Le chauffeur des présidents algériens assassiné par son épouse avec un couperet
La cour d’assises d’Alger a rendu un verdict de 5 années de prison ferme pour l’épouse du chauffeur des précédents présidents de l’état algérien, après qu’elle ait été condamnée à perpétuité pour l’assassinat de son mari.

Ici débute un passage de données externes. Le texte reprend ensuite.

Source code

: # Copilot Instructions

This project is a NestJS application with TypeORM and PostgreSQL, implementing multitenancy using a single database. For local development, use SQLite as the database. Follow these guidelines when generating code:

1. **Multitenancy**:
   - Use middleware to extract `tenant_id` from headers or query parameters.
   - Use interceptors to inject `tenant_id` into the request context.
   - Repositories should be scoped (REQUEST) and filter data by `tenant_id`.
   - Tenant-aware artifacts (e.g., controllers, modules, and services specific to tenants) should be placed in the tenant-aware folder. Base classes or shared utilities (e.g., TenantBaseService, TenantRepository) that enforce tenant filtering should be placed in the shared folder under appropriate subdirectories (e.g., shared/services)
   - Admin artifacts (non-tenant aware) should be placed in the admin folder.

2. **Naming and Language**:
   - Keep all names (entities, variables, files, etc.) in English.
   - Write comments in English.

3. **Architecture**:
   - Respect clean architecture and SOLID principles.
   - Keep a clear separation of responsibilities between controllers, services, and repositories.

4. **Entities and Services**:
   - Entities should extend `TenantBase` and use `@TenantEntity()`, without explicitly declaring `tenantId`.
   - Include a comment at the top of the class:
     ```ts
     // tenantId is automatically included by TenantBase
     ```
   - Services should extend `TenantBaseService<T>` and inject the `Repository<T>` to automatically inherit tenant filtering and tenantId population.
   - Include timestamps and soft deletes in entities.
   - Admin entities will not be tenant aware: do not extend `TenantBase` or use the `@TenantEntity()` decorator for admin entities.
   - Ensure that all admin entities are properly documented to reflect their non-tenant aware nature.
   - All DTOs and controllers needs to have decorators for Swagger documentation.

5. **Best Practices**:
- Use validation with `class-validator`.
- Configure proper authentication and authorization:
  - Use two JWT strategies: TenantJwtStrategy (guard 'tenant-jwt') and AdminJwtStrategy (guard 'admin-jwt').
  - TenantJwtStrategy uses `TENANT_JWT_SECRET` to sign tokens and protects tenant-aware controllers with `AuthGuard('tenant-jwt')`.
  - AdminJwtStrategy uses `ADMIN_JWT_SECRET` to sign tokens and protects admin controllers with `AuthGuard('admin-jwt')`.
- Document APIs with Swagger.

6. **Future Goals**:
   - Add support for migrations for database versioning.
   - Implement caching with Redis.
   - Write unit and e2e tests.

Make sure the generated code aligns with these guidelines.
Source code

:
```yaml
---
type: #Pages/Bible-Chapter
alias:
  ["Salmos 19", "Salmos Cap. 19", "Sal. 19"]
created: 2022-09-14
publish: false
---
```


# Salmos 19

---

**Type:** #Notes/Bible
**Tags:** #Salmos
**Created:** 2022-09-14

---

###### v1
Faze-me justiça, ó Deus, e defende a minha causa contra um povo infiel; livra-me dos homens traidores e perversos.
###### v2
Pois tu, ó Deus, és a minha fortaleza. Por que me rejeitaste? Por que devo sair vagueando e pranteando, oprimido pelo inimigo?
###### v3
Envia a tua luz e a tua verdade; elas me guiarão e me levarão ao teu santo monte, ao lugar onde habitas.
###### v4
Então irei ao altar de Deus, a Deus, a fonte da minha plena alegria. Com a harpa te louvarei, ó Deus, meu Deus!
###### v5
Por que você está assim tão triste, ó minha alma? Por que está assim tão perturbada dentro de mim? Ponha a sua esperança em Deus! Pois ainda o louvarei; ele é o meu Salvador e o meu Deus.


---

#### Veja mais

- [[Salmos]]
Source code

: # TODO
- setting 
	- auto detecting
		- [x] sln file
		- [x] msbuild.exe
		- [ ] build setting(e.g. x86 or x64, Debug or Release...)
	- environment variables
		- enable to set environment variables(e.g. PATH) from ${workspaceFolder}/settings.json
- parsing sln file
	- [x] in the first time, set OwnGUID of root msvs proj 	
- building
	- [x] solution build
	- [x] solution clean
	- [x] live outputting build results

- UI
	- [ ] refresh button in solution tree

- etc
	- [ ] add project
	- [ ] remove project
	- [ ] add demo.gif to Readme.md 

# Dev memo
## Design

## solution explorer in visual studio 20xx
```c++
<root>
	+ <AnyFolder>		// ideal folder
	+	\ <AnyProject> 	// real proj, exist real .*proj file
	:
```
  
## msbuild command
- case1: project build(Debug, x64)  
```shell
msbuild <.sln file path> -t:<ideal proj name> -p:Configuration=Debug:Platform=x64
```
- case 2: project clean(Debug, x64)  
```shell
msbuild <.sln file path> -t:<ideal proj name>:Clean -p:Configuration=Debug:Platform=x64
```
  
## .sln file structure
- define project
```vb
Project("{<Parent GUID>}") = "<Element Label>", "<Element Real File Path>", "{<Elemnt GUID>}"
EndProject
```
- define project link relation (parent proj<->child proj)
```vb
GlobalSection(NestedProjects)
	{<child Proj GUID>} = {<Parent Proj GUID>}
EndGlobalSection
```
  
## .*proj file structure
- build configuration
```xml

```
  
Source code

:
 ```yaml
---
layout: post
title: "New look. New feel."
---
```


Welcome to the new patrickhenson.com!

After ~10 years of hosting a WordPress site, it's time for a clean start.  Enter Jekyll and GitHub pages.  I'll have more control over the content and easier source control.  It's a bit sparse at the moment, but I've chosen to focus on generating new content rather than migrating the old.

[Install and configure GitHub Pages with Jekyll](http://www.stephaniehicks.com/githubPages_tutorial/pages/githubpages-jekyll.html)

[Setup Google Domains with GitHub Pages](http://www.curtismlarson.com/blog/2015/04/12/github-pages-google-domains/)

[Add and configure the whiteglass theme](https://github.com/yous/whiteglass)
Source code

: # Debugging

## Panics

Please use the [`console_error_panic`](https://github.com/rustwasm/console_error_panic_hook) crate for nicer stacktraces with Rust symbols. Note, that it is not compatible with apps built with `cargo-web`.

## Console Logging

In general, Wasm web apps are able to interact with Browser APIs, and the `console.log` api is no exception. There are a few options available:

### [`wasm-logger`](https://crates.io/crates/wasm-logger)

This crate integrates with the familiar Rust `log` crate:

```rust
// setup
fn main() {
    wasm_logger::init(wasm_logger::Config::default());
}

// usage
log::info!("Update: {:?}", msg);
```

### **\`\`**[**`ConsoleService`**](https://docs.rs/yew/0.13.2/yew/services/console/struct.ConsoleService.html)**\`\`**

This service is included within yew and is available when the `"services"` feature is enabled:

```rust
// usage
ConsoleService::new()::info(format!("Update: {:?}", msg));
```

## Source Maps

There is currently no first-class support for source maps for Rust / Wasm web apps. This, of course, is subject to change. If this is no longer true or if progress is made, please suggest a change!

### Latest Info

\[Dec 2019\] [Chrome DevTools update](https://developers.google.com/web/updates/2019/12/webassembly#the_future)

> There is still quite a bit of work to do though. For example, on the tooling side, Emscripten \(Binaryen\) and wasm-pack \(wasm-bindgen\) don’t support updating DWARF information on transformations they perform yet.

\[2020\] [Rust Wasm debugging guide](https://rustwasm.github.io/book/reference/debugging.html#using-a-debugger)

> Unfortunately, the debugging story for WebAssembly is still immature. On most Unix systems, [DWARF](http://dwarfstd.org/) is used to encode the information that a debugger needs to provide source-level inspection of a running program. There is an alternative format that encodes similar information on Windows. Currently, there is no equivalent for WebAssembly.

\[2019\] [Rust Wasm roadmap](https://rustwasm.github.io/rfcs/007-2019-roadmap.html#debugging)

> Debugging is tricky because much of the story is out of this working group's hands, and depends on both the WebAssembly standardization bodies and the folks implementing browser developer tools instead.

- Au moment du crime au domicile de la victime, beaucoup ont pensé à un règlement de compte, car l’heure était aux déclarations de dirigeants politiques, relatives au règne de Boumediene ainsi que l’imminence des présidentielles d’avril 2009.Mais l’enquête a conclu à la culpabilité de l’épouse, après 45 ans de vie commune, où le mari menaçait continuellement la famille en usant de ses armes.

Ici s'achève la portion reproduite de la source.